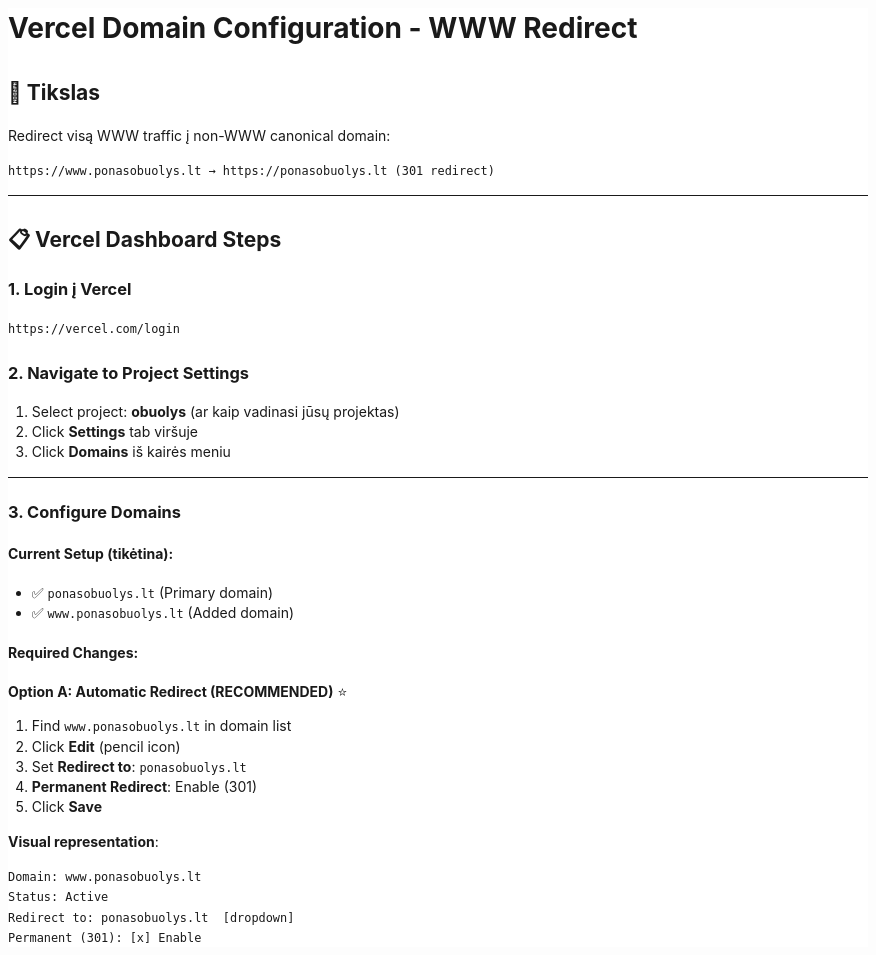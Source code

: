 # Vercel Domain Configuration - WWW Redirect

## 🎯 Tikslas

Redirect visą WWW traffic į non-WWW canonical domain:

```
https://www.ponasobuolys.lt → https://ponasobuolys.lt (301 redirect)
```

---

## 📋 Vercel Dashboard Steps

### 1. Login į Vercel

```
https://vercel.com/login
```

### 2. Navigate to Project Settings

1. Select project: **obuolys** (ar kaip vadinasi jūsų projektas)
2. Click **Settings** tab viršuje
3. Click **Domains** iš kairės meniu

---

### 3. Configure Domains

#### Current Setup (tikėtina):

- ✅ `ponasobuolys.lt` (Primary domain)
- ✅ `www.ponasobuolys.lt` (Added domain)

#### Required Changes:

**Option A: Automatic Redirect (RECOMMENDED)** ⭐

1. Find `www.ponasobuolys.lt` in domain list
2. Click **Edit** (pencil icon)
3. Set **Redirect to**: `ponasobuolys.lt`
4. **Permanent Redirect**: Enable (301)
5. Click **Save**

**Visual representation**:

```
Domain: www.ponasobuolys.lt
Status: Active
Redirect to: ponasobuolys.lt  [dropdown]
Permanent (301): [x] Enable
```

■ EXERCISE
Report all lines in the listing above that contain the word "Click".

■ YOUR RESPONSE
2. Click **Settings** tab viršuje
3. Click **Domains** iš kairės meniu
2. Click **Edit** (pencil icon)
5. Click **Save**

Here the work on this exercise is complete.